### Dataset entries
*-*-*

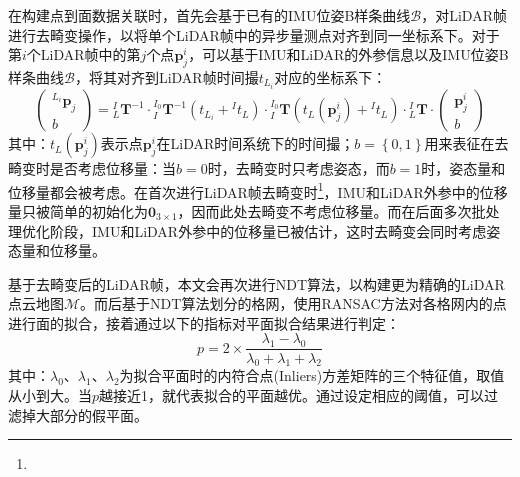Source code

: 在构建点到面数据关联时，首先会基于已有的IMU位姿B样条曲线$\mathcal{B}$，对LiDAR帧进行去畸变操作，以将单个LiDAR帧中的异步量测点对齐到同一坐标系下。对于第$i$个LiDAR帧中的第$j$个点$\boldsymbol{p}_j^i$，可以基于IMU和LiDAR的外参信息以及IMU位姿B样条曲线$\mathcal{B}$，将其对齐到LiDAR帧时间撮$t_{L_i}$对应的坐标系下：
\begin{equation}
  \begin{pmatrix}
    {^{L_i}}\boldsymbol{p}_j \\b
  \end{pmatrix}	={{^{I}_{L}}\boldsymbol{T}^{-1}}\cdot{{^{I_0}_{I}}\boldsymbol{T}^{-1}\left( t_{L_i}+{^{I}t_L}\right) }\cdot{{^{I_0}_{I}}\boldsymbol{T}\left( t_{L}(\boldsymbol{p}_j^i)+{^{I}t_L}\right) }\cdot{{^{I}_{L}}\boldsymbol{T}}\cdot		\begin{pmatrix}
    \boldsymbol{p}_j^i \\b
  \end{pmatrix}
\end{equation}
其中：$t_{L}(\boldsymbol{p}_j^i)$表示点$\boldsymbol{p}_j^i$在LiDAR时间系统下的时间撮；$b=\left\lbrace 0,1\right\rbrace $用来表征在去畸变时是否考虑位移量：当$b=0$时，去畸变时只考虑姿态，而$b=1$时，姿态量和位移量都会被考虑。在首次进行LiDAR帧去畸变时\footnote{}，IMU和LiDAR外参中的位移量只被简单的初始化为$\boldsymbol{0}_{3\times 1}$，因而此处去畸变不考虑位移量。而在后面多次批处理优化阶段，IMU和LiDAR外参中的位移量已被估计，这时去畸变会同时考虑姿态量和位移量。

基于去畸变后的LiDAR帧，本文会再次进行NDT算法，以构建更为精确的LiDAR点云地图$\mathcal{M}$。而后基于NDT算法划分的格网，使用RANSAC方法\cite{barfoot2017state}对各格网内的点进行面的拟合，接着通过以下的指标对平面拟合结果进行判定：
\begin{equation}
  p=2\times\frac{\lambda_1-\lambda_0}{\lambda_0+\lambda_1+\lambda_2}
\end{equation}
其中：$\lambda_0$、$\lambda_1$、$\lambda_2$为拟合平面时的内符合点(Inliers)方差矩阵的三个特征值，取值从小到大。当$p$越接近1，就代表拟合的平面越优。通过设定相应的阈值，可以过滤掉大部分的假平面。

*-*-*

### Work instructions
Word for word, reproduce the material above and omit each image.

### Response to the task
Source code

: 在构建点到面数据关联时，首先会基于已有的IMU位姿B样条曲线$\mathcal{B}$，对LiDAR帧进行去畸变操作，以将单个LiDAR帧中的异步量测点对齐到同一坐标系下。对于第$i$个LiDAR帧中的第$j$个点$\boldsymbol{p}_j^i$，可以基于IMU和LiDAR的外参信息以及IMU位姿B样条曲线$\mathcal{B}$，将其对齐到LiDAR帧时间撮$t_{L_i}$对应的坐标系下：
\begin{equation}
  \begin{pmatrix}
    {^{L_i}}\boldsymbol{p}_j \\b
  \end{pmatrix}	={{^{I}_{L}}\boldsymbol{T}^{-1}}\cdot{{^{I_0}_{I}}\boldsymbol{T}^{-1}\left( t_{L_i}+{^{I}t_L}\right) }\cdot{{^{I_0}_{I}}\boldsymbol{T}\left( t_{L}(\boldsymbol{p}_j^i)+{^{I}t_L}\right) }\cdot{{^{I}_{L}}\boldsymbol{T}}\cdot		\begin{pmatrix}
    \boldsymbol{p}_j^i \\b
  \end{pmatrix}
\end{equation}
其中：$t_{L}(\boldsymbol{p}_j^i)$表示点$\boldsymbol{p}_j^i$在LiDAR时间系统下的时间撮；$b=\left\lbrace 0,1\right\rbrace $用来表征在去畸变时是否考虑位移量：当$b=0$时，去畸变时只考虑姿态，而$b=1$时，姿态量和位移量都会被考虑。在首次进行LiDAR帧去畸变时\footnote{}，IMU和LiDAR外参中的位移量只被简单的初始化为$\boldsymbol{0}_{3\times 1}$，因而此处去畸变不考虑位移量。而在后面多次批处理优化阶段，IMU和LiDAR外参中的位移量已被估计，这时去畸变会同时考虑姿态量和位移量。

基于去畸变后的LiDAR帧，本文会再次进行NDT算法，以构建更为精确的LiDAR点云地图$\mathcal{M}$。而后基于NDT算法划分的格网，使用RANSAC方法\cite{barfoot2017state}对各格网内的点进行面的拟合，接着通过以下的指标对平面拟合结果进行判定：
\begin{equation}
  p=2\times\frac{\lambda_1-\lambda_0}{\lambda_0+\lambda_1+\lambda_2}
\end{equation}
其中：$\lambda_0$、$\lambda_1$、$\lambda_2$为拟合平面时的内符合点(Inliers)方差矩阵的三个特征值，取值从小到大。当$p$越接近1，就代表拟合的平面越优。通过设定相应的阈值，可以过滤掉大部分的假平面。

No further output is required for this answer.